Numerous possible hazards created by a Mount Rainier eruption include lava flows, volcanic ashfall, volcanic projectiles, pyroclastic flows and surges, volcanic gases, debris flows, debris avalanches, lahars (a destructive, fast-moving mixture of water, volcanic ash, rock fragments, and ice that flows down the slopes of a volcano).

According to park staff:

More than 60 lahars have dramatically altered various portions of Mount Rainier during the past 10,000 years. They are one of the most common and powerful forces of change on the volcano since the ice age.

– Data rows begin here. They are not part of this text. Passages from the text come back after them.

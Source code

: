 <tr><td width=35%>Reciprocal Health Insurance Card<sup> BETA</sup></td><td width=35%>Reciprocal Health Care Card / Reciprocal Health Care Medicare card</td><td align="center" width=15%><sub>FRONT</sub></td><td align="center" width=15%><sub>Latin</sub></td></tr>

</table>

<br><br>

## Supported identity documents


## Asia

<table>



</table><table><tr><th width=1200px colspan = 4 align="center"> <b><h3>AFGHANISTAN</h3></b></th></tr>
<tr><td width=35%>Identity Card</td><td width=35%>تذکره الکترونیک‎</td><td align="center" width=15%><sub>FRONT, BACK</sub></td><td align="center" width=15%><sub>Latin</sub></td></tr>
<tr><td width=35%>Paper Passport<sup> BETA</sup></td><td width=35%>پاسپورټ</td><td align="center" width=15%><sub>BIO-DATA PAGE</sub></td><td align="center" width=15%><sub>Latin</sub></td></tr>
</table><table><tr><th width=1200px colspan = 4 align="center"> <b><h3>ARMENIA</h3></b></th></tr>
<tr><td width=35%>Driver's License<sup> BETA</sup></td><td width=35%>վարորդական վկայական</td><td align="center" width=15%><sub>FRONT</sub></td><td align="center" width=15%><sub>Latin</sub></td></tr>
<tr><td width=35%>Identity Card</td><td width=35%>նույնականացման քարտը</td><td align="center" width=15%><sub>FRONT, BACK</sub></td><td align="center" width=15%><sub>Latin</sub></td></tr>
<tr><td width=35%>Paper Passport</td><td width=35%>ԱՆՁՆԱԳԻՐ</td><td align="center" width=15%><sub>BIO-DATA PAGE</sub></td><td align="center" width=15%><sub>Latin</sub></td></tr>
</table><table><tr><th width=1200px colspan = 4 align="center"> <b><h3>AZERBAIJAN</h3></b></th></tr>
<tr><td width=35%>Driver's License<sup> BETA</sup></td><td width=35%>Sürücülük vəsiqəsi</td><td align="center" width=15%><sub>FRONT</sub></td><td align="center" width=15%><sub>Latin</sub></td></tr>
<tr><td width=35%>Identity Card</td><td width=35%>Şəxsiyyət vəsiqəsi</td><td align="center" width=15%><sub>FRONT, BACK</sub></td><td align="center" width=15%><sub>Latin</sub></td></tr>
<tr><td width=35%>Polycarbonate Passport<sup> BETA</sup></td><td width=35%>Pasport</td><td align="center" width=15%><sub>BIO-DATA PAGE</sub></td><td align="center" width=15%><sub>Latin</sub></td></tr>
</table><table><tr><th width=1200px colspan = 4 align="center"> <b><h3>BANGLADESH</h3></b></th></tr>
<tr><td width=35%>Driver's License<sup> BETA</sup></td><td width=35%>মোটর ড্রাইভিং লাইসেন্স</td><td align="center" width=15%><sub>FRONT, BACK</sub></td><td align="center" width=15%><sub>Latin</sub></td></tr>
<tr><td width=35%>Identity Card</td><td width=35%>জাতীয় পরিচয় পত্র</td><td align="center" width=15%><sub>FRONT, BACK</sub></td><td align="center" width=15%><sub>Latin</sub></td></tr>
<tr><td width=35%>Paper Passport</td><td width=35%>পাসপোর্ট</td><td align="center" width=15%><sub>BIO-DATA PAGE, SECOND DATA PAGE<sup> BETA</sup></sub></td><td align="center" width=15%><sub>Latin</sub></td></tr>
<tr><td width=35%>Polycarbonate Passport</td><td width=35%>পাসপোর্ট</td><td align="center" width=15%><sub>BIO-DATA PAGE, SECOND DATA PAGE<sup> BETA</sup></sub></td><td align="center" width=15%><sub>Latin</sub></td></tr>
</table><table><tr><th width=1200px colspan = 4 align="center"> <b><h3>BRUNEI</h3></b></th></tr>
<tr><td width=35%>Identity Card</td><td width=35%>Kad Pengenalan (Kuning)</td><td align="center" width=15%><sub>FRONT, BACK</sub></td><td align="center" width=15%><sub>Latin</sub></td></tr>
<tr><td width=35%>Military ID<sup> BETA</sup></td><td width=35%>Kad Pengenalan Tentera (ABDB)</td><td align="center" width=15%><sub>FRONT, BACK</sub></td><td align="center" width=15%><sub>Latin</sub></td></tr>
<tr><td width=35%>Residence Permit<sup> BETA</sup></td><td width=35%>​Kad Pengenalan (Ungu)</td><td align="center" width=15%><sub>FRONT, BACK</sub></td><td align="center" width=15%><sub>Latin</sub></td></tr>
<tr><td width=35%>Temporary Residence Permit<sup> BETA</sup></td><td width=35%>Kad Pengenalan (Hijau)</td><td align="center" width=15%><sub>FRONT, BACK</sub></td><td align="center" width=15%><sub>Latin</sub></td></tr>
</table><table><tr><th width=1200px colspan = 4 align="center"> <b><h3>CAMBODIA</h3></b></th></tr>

In the 1950s, geologist Dwight "Rocky" Crandell determined that the soil samples from Tacoma and Steamboat Prow came from Mount Rainier's slopes. Crandell and his colleague Don Mullineaux established that the mountain's summit and northeast slope collapsed during a volcanic eruption. Radiocarbon ages of wood from this huge lahar, the Osceola Mudflow, show it occurred 5,600 years ago. [The mountain lost about 1,000 feet of elevation as muddy debris raged down both forks of the White River as far as the Puget Sound. Yellowish, concrete-like outcrops of Osceola Mudflow material can be seen along the trail to Glacier Basin. The enormous amphitheater left behind by this event is clearly visible on the east side of the park.] 

When a lahar roared through a forest near present-day Orting 600 years ago, it left behind a jumble of old trees and volcanic rock. The Electron Mudflow emerged on Rainier's west side, beginning with a collapse of clay-rich altered rocks, and continued to Puget Sound. The town of Orting has installed warning sirens connected to sensors on the mountain's slopes. The plan is to evacuate if another lahar approaches.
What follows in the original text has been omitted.